## Task brief
Pull out each line of the data that includes the word "handan".

## The input
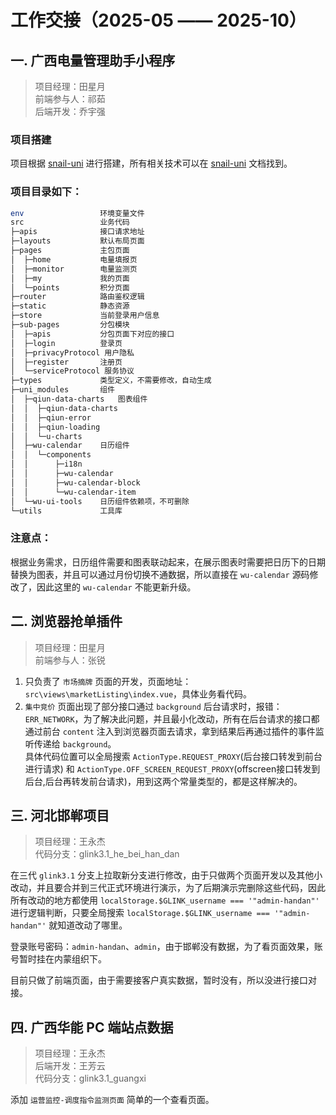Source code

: # 工作交接（2025-05 —— 2025-10）

## 一. 广西电量管理助手小程序

> 项目经理：田星月  
> 前端参与人：祁茹  
> 后端开发：乔宇强  

### 项目搭建

项目根据 [snail-uni](https://hu-snail.github.io/snail-uni/guide/intro.html) 进行搭建，所有相关技术可以在 [snail-uni](https://hu-snail.github.io/snail-uni/guide/intro.html) 文档找到。

### 项目目录如下：

```bash
env                 环境变量文件
src                 业务代码
├─apis              接口请求地址
├─layouts           默认布局页面
├─pages             主包页面
│  ├─home           电量填报页
│  ├─monitor        电量监测页
│  ├─my             我的页面
│  └─points         积分页面
├─router            路由鉴权逻辑
├─static            静态资源
├─store             当前登录用户信息
├─sub-pages         分包模块
│  ├─apis           分包页面下对应的接口
│  ├─login          登录页
│  ├─privacyProtocol 用户隐私
│  ├─register       注册页
│  └─serviceProtocol 服务协议
├─types             类型定义，不需要修改，自动生成
├─uni_modules       组件
│  ├─qiun-data-charts   图表组件
│  │  ├─qiun-data-charts
│  │  ├─qiun-error
│  │  ├─qiun-loading
│  │  └─u-charts
│  ├─wu-calendar    日历组件
│  │  └─components
│  │      ├─i18n
│  │      ├─wu-calendar
│  │      ├─wu-calendar-block
│  │      └─wu-calendar-item
│  └─wu-ui-tools    日历组件依赖项，不可删除
└─utils             工具库
```

### 注意点：

根据业务需求，日历组件需要和图表联动起来，在展示图表时需要把日历下的日期替换为图表，并且可以通过月份切换不通数据，所以直接在 `wu-calendar` 源码修改了，因此这里的 `wu-calendar` 不能更新升级。

## 二. 浏览器抢单插件

> 项目经理：田星月  
> 前端参与人：张锐

1. 只负责了 `市场摘牌` 页面的开发，页面地址：`src\views\marketListing\index.vue`，具体业务看代码。
2. `集中竞价` 页面出现了部分接口通过 `background` 后台请求时，报错：`ERR_NETWORK`，为了解决此问题，并且最小化改动，所有在后台请求的接口都通过前台 `content` 注入到浏览器页面去请求，拿到结果后再通过插件的事件监听传递给 `background`。  
具体代码位置可以全局搜索 `ActionType.REQUEST_PROXY`(后台接口转发到前台进行请求) 和 `ActionType.OFF_SCREEN_REQUEST_PROXY`(offscreen接口转发到后台,后台再转发前台请求)，用到这两个常量类型的，都是这样解决的。


## 三. 河北邯郸项目

> 项目经理：王永杰  
> 代码分支：glink3.1_he_bei_han_dan

在三代 `glink3.1` 分支上拉取新分支进行修改，由于只做两个页面开发以及其他小改动，并且要合并到三代正式环境进行演示，为了后期演示完删除这些代码，因此所有改动的地方都使用 `localStorage.$GLINK_username === '"admin-handan"'` 进行逻辑判断，只要全局搜索 `localStorage.$GLINK_username === '"admin-handan"'` 就知道改动了哪里。

登录账号密码：`admin-handan`、`admin`，由于邯郸没有数据，为了看页面效果，账号暂时挂在内蒙组织下。

目前只做了前端页面，由于需要接客户真实数据，暂时没有，所以没进行接口对接。


## 四. 广西华能 PC 端站点数据

> 项目经理：王永杰  
> 后端开发：王芳云  
> 代码分支：glink3.1_guangxi

添加 `运营监控-调度指令监测页面` 简单的一个查看页面。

## Task answer
在三代 `glink3.1` 分支上拉取新分支进行修改，由于只做两个页面开发以及其他小改动，并且要合并到三代正式环境进行演示，为了后期演示完删除这些代码，因此所有改动的地方都使用 `localStorage.$GLINK_username === '"admin-handan"'` 进行逻辑判断，只要全局搜索 `localStorage.$GLINK_username === '"admin-handan"'` 就知道改动了哪里。
登录账号密码：`admin-handan`、`admin`，由于邯郸没有数据，为了看页面效果，账号暂时挂在内蒙组织下。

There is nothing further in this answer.